» DIRECTIONS FOR THIS TASK
Skipping all pictures, set down the lines of the listing from the first through the one with "- OutPlayerID: PlayerID type. Joined".

» SOURCE DATA
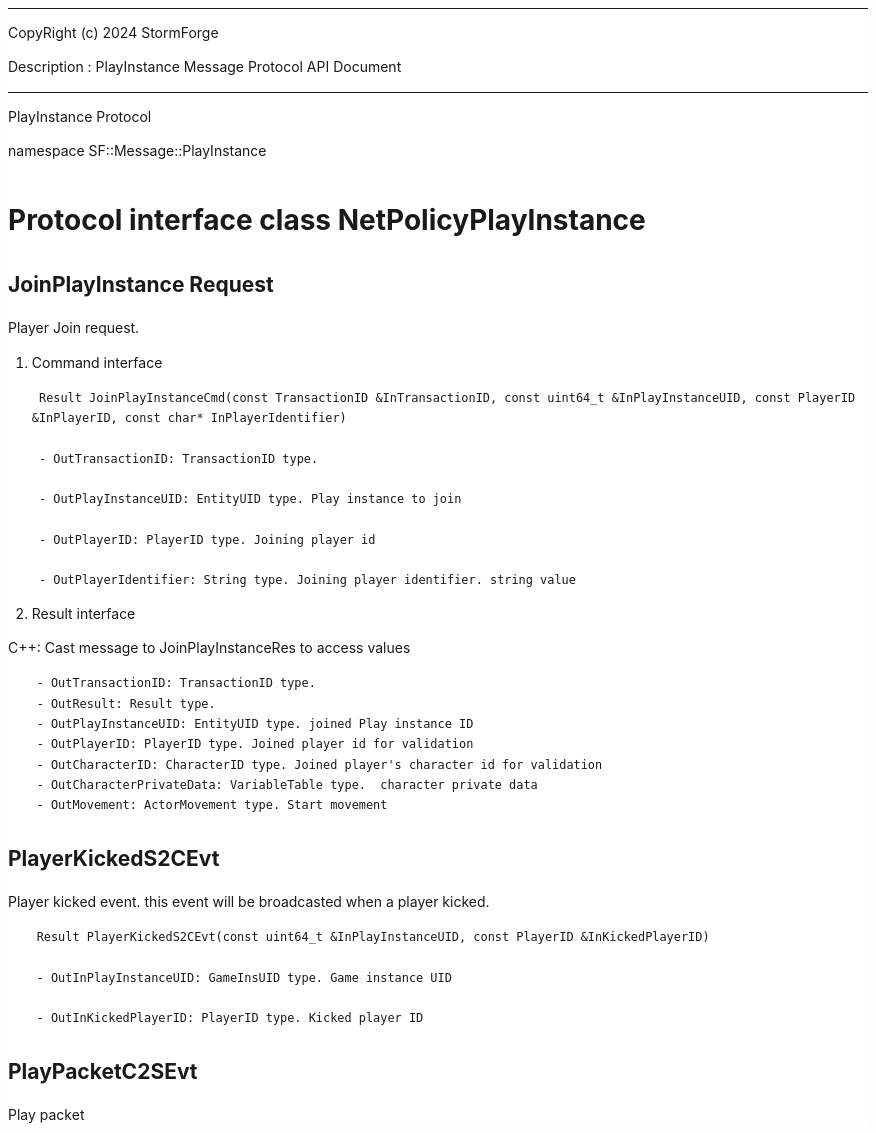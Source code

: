 ﻿***
 
 CopyRight (c) 2024 StormForge
 
 Description : PlayInstance Message Protocol API Document

***



PlayInstance Protocol

namespace SF::Message::PlayInstance


# Protocol interface class NetPolicyPlayInstance
## JoinPlayInstance Request
Player Join request.

1. Command interface

        Result JoinPlayInstanceCmd(const TransactionID &InTransactionID, const uint64_t &InPlayInstanceUID, const PlayerID &InPlayerID, const char* InPlayerIdentifier)

		- OutTransactionID: TransactionID type. 

		- OutPlayInstanceUID: EntityUID type. Play instance to join

		- OutPlayerID: PlayerID type. Joining player id

		- OutPlayerIdentifier: String type. Joining player identifier. string value

2. Result interface

C++: Cast message to JoinPlayInstanceRes to access values


		- OutTransactionID: TransactionID type. 
		- OutResult: Result type. 
		- OutPlayInstanceUID: EntityUID type. joined Play instance ID
		- OutPlayerID: PlayerID type. Joined player id for validation
		- OutCharacterID: CharacterID type. Joined player's character id for validation
		- OutCharacterPrivateData: VariableTable type.  character private data
		- OutMovement: ActorMovement type. Start movement


## PlayerKickedS2CEvt
Player kicked event. this event will be broadcasted when a player kicked.

        Result PlayerKickedS2CEvt(const uint64_t &InPlayInstanceUID, const PlayerID &InKickedPlayerID)

		- OutInPlayInstanceUID: GameInsUID type. Game instance UID

		- OutInKickedPlayerID: PlayerID type. Kicked player ID


## PlayPacketC2SEvt
Play packet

» ANSWER SPACE
Source code

: ﻿***
 
 CopyRight (c) 2024 StormForge
 
 Description : PlayInstance Message Protocol API Document

***



PlayInstance Protocol

namespace SF::Message::PlayInstance


# Protocol interface class NetPolicyPlayInstance
## JoinPlayInstance Request
Player Join request.

1. Command interface

        Result JoinPlayInstanceCmd(const TransactionID &InTransactionID, const uint64_t &InPlayInstanceUID, const PlayerID &InPlayerID, const char* InPlayerIdentifier)

		- OutTransactionID: TransactionID type. 

		- OutPlayInstanceUID: EntityUID type. Play instance to join

		- OutPlayerID: PlayerID type. Joining player id

		- OutPlayerIdentifier: String type. Joining player identifier. string value

2. Result interface

C++: Cast message to JoinPlayInstanceRes to access values


		- OutTransactionID: TransactionID type. 
		- OutResult: Result type. 
		- OutPlayInstanceUID: EntityUID type. joined Play instance ID
		- OutPlayerID: PlayerID type. Joined player id for validation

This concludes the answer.